> Dataset entries
□ □ □

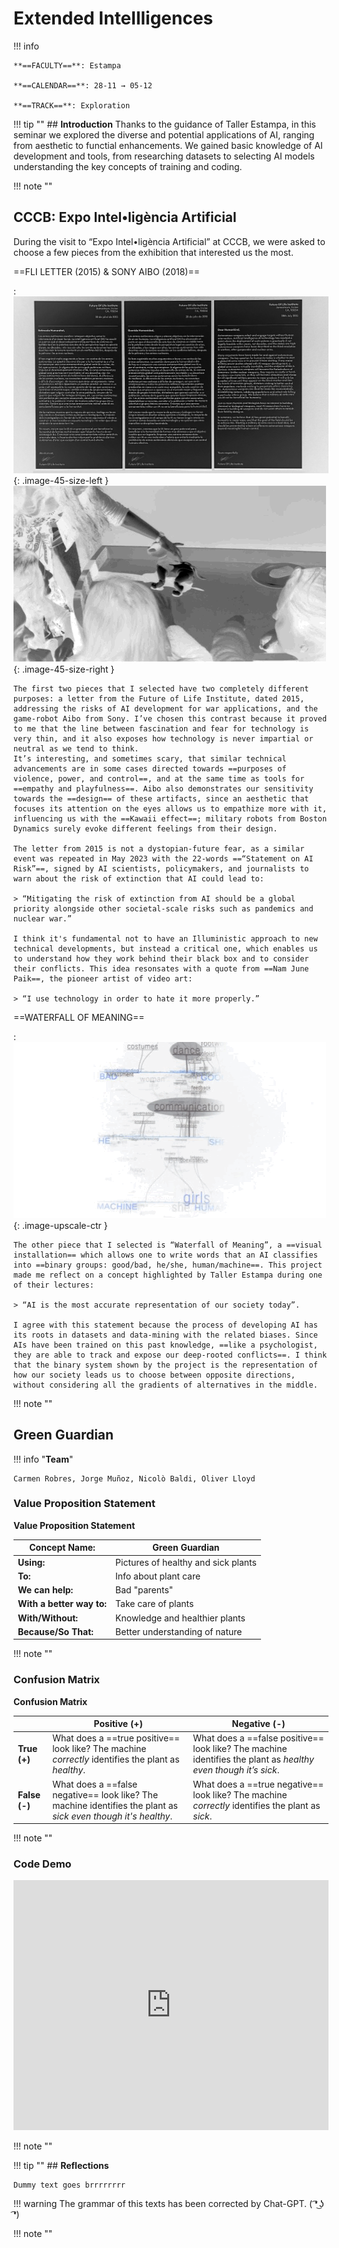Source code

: # Extended Intellligences 

!!! info 
    
    **==FACULTY==**: Estampa    

    **==CALENDAR==**: 28-11 → 05-12

    **==TRACK==**: Exploration

<div style="clear:both;"></div>

!!! tip ""
    ## **Introduction** 
    Thanks to the guidance of Taller Estampa, in this seminar we explored the diverse and potential applications of AI, ranging from aesthetic to functial enhancements. We gained basic knowledge of AI development and tools, from researching datasets to selecting AI models understanding the key concepts of training and coding.

!!! note ""

## **CCCB: Expo Intel•ligència Artificial**

During the visit to “Expo Intel•ligència Artificial” at CCCB, we were asked to choose a few pieces from the exhibition that interested us the most.

==FLI LETTER (2015) & SONY AIBO (2018)== 

:   ![](../images/EI03.jpg){: .image-45-size-left } 
    ![](../images/EI01.GIF){: .image-45-size-right } 
    <div style="clear: both;"></div>

    The first two pieces that I selected have two completely different purposes: a letter from the Future of Life Institute, dated 2015, addressing the risks of AI development for war applications, and the game-robot Aibo from Sony. I’ve chosen this contrast because it proved to me that the line between fascination and fear for technology is very thin, and it also exposes how technology is never impartial or neutral as we tend to think.
    It’s interesting, and sometimes scary, that similar technical advancements are in some cases directed towards ==purposes of violence, power, and control==, and at the same time as tools for ==empathy and playfulness==. Aibo also demonstrates our sensitivity towards the ==design== of these artifacts, since an aesthetic that focuses its attention on the eyes allows us to empathize more with it, influencing us with the ==Kawaii effect==; military robots from Boston Dynamics surely evoke different feelings from their design.

    The letter from 2015 is not a dystopian-future fear, as a similar event was repeated in May 2023 with the 22-words ==“Statement on AI Risk”==, signed by AI scientists, policymakers, and journalists to warn about the risk of extinction that AI could lead to:

    > “Mitigating the risk of extinction from AI should be a global priority alongside other societal-scale risks such as pandemics and nuclear war.”

    I think it's fundamental not to have an Illuministic approach to new technical developments, but instead a critical one, which enables us to understand how they work behind their black box and to consider their conflicts. This idea resonsates with a quote from ==Nam June Paik==, the pioneer artist of video art:

    > “I use technology in order to hate it more properly.”

==WATERFALL OF MEANING==

:   ![](../images/EI02.GIF){: .image-upscale-ctr }

    The other piece that I selected is “Waterfall of Meaning”, a ==visual installation== which allows one to write words that an AI classifies into ==binary groups: good/bad, he/she, human/machine==. This project made me reflect on a concept highlighted by Taller Estampa during one of their lectures: 

    > “AI is the most accurate representation of our society today”.

    I agree with this statement because the process of developing AI has its roots in datasets and data-mining with the related biases. Since AIs have been trained on this past knowledge, ==like a psychologist, they are able to track and expose our deep-rooted conflicts==. I think that the binary system shown by the project is the representation of how our society leads us to choose between opposite directions, without considering all the gradients of alternatives in the middle.

!!! note ""

## **Green Guardian**

!!! info "**Team**"
    
    Carmen Robres, Jorge Muñoz, Nicolò Baldi, Oliver Lloyd

### **Value Proposition Statement**

**Value Proposition Statement**

|**Concept Name:**      | Green Guardian                  |
|-----------------------|---------------------------------|
| **Using:**            | Pictures of healthy and sick plants |
| **To:**               | Info about plant care           |
| **We can help:**      | Bad "parents"                   |
| **With a better way to:** | Take care of plants         |
| **With/Without:**     | Knowledge and healthier plants  |
| **Because/So That:**  | Better understanding of nature  |

!!! note ""

### **Confusion Matrix**

**Confusion Matrix**

|                   | **Positive (+)**                             | **Negative (-)**                             |
|-------------------|----------------------------------------------|----------------------------------------------|
| **True (+)**      | What does a ==true positive== look like? The machine *correctly* identifies the plant as *healthy*. | What does a ==false positive== look like? The machine identifies the plant as *healthy even though it’s sick*. |
| **False (-)**     | What does a ==false negative== look like? The machine identifies the plant as *sick even though it's healthy*. | What does a ==true negative== look like? The machine *correctly* identifies the plant as *sick*. |


!!! note ""

### **Code Demo**

<iframe 
    width="100%" 
    height="400" 
    src="https://www.youtube.com/embed/yW7W0c9UYr0?si=-LJoCJYsUfzOIqe4" 
    title="YouTube video player" 
    frameborder="0" 
    allow="accelerometer; autoplay; clipboard-write; encrypted-media; gyroscope; picture-in-picture; web-share" allowfullscreen>
</iframe>

!!! note ""

!!! tip ""
    ## **Reflections**

    Dummy text goes brrrrrrrr

!!! warning 
    The grammar of this texts has been corrected by Chat-GPT. ( ͡❛ ͜ʖ ͡❛)

!!! note ""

□ □ □

> What the task requires
Checking each line above, count the ones that hold the word "ligència" and state the total alone.

> Task response
2